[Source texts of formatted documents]
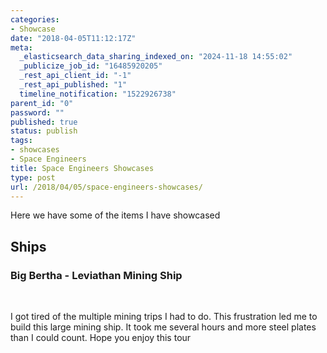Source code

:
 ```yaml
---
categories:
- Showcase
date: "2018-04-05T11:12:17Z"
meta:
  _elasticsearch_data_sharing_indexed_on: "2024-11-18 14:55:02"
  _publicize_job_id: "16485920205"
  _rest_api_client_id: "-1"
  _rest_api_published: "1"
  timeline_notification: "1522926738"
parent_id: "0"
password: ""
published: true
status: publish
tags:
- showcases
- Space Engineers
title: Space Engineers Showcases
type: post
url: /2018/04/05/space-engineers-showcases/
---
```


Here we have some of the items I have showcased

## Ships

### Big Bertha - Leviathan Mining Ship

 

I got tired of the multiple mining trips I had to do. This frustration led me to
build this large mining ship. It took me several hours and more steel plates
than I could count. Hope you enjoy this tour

---

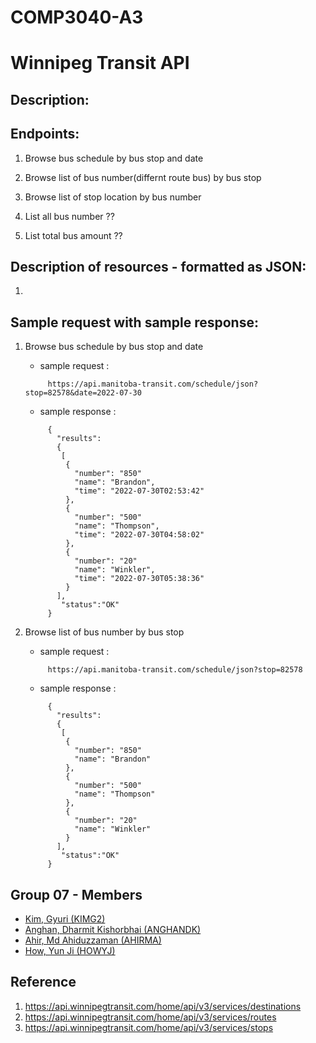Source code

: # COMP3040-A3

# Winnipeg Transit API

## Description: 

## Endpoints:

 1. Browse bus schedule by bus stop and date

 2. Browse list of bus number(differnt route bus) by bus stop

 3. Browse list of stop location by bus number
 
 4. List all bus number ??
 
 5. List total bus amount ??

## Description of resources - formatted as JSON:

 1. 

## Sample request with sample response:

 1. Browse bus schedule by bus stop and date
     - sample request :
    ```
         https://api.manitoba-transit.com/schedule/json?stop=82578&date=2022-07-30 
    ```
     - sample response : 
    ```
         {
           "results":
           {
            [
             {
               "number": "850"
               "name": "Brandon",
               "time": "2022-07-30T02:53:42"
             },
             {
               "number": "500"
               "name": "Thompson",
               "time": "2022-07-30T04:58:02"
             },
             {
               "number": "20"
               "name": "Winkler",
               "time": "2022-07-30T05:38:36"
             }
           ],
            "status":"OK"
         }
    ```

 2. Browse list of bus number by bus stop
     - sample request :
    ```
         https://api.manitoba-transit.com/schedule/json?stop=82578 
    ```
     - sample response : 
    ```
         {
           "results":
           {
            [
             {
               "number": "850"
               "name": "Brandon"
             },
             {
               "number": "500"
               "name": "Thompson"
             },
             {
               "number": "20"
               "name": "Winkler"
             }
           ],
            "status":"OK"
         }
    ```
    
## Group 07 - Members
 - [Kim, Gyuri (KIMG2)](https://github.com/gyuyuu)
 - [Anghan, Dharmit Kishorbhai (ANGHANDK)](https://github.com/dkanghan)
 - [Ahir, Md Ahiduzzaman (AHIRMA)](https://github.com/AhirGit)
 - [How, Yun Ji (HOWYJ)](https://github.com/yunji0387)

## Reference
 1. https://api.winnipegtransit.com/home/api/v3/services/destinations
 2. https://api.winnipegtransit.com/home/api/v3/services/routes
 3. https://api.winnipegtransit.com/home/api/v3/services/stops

• Exercise:
The word to find is "name". Copy every line of the records that holds it.

• Task solution:
               "name": "Brandon",
               "name": "Thompson",
               "name": "Winkler",
               "name": "Brandon"
               "name": "Thompson"
               "name": "Winkler"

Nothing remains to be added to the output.